Monday, January 4, 2010

Blowing in the wind (or even slight breeze)

Barbara and I went to see the Calder show at Seattle Art Museum yesterday. Our goal was to see both it and the “Michelangelo Public and Private” show but the latter was so crowded we gave it up for a bad job after a quick look and will go back on a weekday before it closes. My initial impression was that it wasn’t as spectacular as I had hoped. There are a few studies and sketches from Michelangelo’s own hand and a spectacular, full-scale photomural of “David”. I was hoping to see some more completely worked up drawings. It seems like the show is more interesting from an art-historical view than from the art itself.

The Calder show, however, was a delight to the eye. There are several of his full-scale works showing, including several of the ones you see in the books.
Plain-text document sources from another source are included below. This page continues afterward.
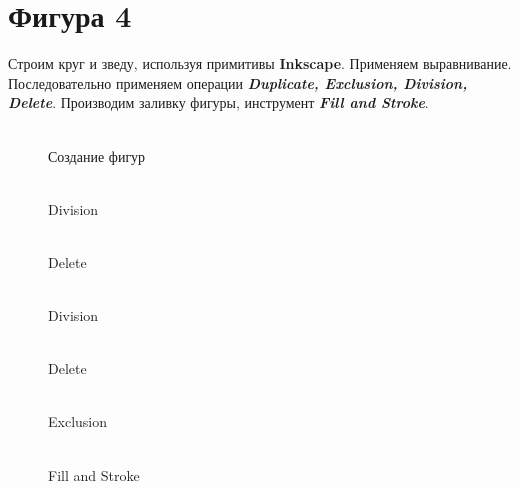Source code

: \newpage
\section[Фигура 4]{Фигура 4}

Строим круг и зведу, используя примитивы \textbf{Inkscape}. 
Применяем выравнивание.
Последовательно применяем операции 
\textit{\textbf{Duplicate, Exclusion, Division, Delete}}.
Производим заливку фигуры, инструмент \textit{\textbf{Fill and Stroke}}.
\begin{figure}[H]
    \begin{minipage}[h]{0.25\linewidth}
        \\Создание фигур
    \end{minipage}
    \hfill
    \begin{minipage}[h]{0.25\linewidth}
        \\Division
    \end{minipage}
    \hfill
    \begin{minipage}[h]{0.25\linewidth}
        \\Delete\\
    \end{minipage}
    \vfill
    \vspace*{1cm}
    \begin{minipage}[h]{0.25\linewidth}
        \\Division
    \end{minipage}    
    \hfill
    \begin{minipage}[h]{0.25\linewidth}
        \\Delete
    \end{minipage}
    \hfill
    \begin{minipage}[h]{0.25\linewidth}
        \\Exclusion
    \end{minipage}
    \vfill
    \vspace*{1cm}
    \centering
    \begin{minipage}[h]{0.25\linewidth}
        \\Fill and Stroke
    \end{minipage}
\end{figure}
None of them is as big as the giant piece that hangs in the central hall of the National Gallery – but that on is in a class by itself. There is a possibly apocryphal story about Calder that I love. The story goes that a collector/patron wanted to commission a mobile with the vanes made of gold sheet. Calder agreed to do it only if he could paint them flat black. I hope that’s true.
As appealing as the larger works are, my eyes were on the smaller pieces and the wire sculpture. The latter remind me of the very sparse drawings – only a few lines – that Matisse did, or maybe Hirschfeld. With only a piece of bent wire they define both shape and volume. Besides which you have to smile at them, especially the cow and the “standing woman”. Some of the small sculptures were made as maquettes of larger pieces but some must have been made just because he wanted to. In fact, my impression is that he did a lot of his work just because he wanted to.
The show also has quite a few photographs of Calder in his studio and a delightful video of Calder and his toy circus. For a man with such a forbidding appearance, he seems to have been extraordinarily light-hearted and able to keep his sense of play alive -- to become older without ever growing up. Joan Miro must have been like that, too.
Many of the works in this show are from the collection of John and Mary Shirley. They certainly have good taste.